By high school, she said she was "isolated" and "alone," since her friends joined athletics and she was unable to physically or emotionally keep up.
Jarosh's family supported her since she was a child, but she said it wasn't until she made up her own mind to lose the weight that she was successful.
Sitting at her kitchen table one night, she saw her mother's Weight Watchers books and picked them up. Realizing she could eat her favorite foods in moderation, she decided it was time to take some action, so she joined the program with her mom.
"I never looked back," she said.
The first 80 pounds was lost through diet alone, she said. After that, exercise was added to the mix three times a week.

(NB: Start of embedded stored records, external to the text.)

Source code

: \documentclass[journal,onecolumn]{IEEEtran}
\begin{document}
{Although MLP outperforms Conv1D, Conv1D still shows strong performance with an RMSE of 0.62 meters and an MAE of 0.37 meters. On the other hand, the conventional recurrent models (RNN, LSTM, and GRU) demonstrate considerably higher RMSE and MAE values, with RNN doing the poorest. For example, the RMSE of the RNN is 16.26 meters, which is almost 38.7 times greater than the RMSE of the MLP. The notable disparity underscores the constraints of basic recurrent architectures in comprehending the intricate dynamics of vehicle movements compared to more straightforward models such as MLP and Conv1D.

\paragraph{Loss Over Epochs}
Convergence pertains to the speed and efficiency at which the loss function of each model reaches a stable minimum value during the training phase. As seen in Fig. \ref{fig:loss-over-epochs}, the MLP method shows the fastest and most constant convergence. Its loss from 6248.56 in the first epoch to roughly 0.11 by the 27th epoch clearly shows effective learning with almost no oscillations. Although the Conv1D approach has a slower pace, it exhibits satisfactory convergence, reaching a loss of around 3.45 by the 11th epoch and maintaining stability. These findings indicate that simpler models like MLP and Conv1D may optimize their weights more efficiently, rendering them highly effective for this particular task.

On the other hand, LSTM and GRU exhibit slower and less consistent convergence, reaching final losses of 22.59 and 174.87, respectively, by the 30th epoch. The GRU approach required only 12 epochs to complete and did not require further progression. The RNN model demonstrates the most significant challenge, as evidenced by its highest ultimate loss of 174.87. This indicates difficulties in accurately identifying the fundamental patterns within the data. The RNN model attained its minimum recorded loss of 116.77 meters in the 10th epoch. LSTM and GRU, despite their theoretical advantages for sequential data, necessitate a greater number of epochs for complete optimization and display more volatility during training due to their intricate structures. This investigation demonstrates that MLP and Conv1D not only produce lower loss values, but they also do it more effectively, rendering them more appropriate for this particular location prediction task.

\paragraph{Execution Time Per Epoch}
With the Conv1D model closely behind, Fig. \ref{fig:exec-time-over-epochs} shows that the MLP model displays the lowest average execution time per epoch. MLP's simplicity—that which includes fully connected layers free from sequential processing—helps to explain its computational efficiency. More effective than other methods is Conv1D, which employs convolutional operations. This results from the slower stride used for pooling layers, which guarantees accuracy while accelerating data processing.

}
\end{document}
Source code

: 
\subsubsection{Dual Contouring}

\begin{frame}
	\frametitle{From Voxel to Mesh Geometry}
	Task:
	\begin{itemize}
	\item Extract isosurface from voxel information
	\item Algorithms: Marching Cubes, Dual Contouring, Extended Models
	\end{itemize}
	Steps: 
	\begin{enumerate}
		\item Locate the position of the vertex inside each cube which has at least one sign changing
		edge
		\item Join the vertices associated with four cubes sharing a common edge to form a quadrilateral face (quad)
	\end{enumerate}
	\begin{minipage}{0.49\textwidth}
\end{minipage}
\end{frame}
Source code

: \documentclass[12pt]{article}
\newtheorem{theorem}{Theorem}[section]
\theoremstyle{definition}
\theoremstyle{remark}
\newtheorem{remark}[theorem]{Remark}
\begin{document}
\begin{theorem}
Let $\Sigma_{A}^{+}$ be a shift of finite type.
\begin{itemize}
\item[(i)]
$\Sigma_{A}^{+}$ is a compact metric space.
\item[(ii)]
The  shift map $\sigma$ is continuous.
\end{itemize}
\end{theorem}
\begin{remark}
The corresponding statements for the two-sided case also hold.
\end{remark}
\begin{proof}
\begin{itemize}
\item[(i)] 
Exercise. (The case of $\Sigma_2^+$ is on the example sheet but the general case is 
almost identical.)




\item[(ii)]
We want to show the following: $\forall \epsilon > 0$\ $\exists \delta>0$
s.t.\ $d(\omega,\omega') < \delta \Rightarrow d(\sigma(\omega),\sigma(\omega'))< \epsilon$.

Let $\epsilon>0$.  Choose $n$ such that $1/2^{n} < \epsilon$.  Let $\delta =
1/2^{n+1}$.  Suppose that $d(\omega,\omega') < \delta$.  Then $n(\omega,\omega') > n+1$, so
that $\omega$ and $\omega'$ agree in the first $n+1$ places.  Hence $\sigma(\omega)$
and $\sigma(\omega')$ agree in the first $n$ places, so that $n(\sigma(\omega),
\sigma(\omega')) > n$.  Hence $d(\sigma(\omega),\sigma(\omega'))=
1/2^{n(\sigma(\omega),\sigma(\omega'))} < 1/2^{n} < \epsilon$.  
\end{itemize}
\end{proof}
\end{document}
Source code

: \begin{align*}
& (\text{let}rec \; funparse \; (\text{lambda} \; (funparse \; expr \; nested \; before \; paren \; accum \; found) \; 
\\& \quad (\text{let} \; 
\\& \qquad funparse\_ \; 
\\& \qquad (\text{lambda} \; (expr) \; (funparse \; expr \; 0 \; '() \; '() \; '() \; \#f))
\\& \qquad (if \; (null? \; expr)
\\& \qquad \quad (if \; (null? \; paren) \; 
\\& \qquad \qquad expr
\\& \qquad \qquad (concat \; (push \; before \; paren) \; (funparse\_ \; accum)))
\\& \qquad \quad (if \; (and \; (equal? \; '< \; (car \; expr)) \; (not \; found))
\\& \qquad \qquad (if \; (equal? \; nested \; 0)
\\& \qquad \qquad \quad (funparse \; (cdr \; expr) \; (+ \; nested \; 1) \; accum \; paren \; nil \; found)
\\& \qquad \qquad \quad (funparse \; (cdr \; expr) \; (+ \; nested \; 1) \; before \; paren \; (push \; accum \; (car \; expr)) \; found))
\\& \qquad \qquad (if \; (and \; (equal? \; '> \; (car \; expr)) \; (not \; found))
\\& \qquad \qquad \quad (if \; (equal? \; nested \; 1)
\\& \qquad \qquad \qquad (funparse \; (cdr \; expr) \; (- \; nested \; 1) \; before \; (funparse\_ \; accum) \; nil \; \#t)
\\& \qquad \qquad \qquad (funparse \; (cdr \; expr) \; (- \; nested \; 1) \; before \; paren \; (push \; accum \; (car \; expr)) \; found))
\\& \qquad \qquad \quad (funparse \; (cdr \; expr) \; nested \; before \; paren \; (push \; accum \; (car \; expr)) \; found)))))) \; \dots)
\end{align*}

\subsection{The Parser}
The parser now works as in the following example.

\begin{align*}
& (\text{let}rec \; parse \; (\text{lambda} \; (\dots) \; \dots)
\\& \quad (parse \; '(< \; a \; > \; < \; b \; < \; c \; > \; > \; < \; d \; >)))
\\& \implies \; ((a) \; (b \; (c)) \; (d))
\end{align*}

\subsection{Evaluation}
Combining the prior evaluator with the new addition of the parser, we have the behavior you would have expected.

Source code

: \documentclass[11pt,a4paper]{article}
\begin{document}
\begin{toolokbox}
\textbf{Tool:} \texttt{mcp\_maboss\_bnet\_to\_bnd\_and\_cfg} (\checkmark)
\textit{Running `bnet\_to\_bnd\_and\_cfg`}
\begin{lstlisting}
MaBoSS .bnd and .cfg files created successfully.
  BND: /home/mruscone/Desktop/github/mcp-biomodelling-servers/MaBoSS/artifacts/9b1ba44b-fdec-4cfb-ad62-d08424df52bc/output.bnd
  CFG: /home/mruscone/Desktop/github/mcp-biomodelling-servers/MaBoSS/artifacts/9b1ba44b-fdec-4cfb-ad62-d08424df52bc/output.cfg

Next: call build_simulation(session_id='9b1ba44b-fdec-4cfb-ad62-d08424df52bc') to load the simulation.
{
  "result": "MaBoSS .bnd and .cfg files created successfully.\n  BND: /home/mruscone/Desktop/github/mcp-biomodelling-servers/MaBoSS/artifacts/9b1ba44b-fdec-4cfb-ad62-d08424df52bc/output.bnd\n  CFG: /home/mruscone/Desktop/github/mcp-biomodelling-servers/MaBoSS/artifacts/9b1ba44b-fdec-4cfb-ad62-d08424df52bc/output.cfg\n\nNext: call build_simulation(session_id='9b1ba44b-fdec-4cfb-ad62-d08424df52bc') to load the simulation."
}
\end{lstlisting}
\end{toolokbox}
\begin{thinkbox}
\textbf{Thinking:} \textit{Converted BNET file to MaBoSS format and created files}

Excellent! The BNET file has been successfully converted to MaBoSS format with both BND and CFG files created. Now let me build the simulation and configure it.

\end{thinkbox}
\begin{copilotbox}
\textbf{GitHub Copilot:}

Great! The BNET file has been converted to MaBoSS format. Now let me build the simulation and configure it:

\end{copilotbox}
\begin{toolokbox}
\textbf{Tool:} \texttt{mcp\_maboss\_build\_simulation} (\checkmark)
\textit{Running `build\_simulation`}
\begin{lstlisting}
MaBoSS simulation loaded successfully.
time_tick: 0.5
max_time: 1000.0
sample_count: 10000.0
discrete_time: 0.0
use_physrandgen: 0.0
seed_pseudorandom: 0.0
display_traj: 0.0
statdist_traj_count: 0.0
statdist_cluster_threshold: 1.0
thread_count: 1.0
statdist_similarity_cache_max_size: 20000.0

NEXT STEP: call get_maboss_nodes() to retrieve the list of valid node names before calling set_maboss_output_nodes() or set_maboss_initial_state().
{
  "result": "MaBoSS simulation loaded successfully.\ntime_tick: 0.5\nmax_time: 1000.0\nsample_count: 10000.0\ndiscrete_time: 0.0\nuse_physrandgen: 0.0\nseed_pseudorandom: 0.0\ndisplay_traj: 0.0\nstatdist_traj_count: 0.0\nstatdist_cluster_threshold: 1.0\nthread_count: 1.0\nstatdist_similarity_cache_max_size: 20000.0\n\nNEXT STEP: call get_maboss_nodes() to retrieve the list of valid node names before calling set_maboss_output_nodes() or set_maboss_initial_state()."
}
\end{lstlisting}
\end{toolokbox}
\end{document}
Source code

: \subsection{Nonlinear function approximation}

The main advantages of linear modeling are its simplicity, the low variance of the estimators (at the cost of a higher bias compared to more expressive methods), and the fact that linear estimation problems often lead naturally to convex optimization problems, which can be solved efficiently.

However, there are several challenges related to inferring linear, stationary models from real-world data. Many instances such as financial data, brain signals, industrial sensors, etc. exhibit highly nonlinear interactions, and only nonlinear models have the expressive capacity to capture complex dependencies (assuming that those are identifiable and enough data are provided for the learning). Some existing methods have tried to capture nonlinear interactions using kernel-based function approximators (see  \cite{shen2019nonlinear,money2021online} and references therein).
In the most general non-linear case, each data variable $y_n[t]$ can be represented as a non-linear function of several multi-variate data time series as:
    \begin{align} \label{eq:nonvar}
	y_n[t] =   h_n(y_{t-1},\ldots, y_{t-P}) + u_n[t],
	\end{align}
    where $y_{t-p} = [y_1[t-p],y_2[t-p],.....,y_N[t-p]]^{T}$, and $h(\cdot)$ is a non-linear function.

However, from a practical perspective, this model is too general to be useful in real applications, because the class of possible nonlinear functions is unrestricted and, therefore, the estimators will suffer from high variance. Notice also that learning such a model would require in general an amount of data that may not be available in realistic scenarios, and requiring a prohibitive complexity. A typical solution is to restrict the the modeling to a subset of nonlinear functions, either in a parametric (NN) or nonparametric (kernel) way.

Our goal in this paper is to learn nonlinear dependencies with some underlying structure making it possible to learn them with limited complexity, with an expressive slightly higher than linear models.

Lisa Jarosh sent her daughter's story to People in February, but didn't tell her daughter about it. Within weeks, an editor responded asking for more photos of Maria's dramatic physical change. By July, Maria was wearing a bright yellow bikini on a photo shoot in New York, and that picture is on the magazine's cover.
From a size 28 to a size 6, Maria Jarosh wants to use her story to help others like her. She'll graduate from California University of Pennsylvania in December and wants to get a master's degree in social work.
"I would love to start my own practice for teens and adults who are overweight or who have been overweight and lost the weight and need the counseling," she said. "I healed myself physically and emotionally. There's a lot of emotional problems that stem from being overweight your whole life, and so I reached out and got the help I needed, and now I want to help others."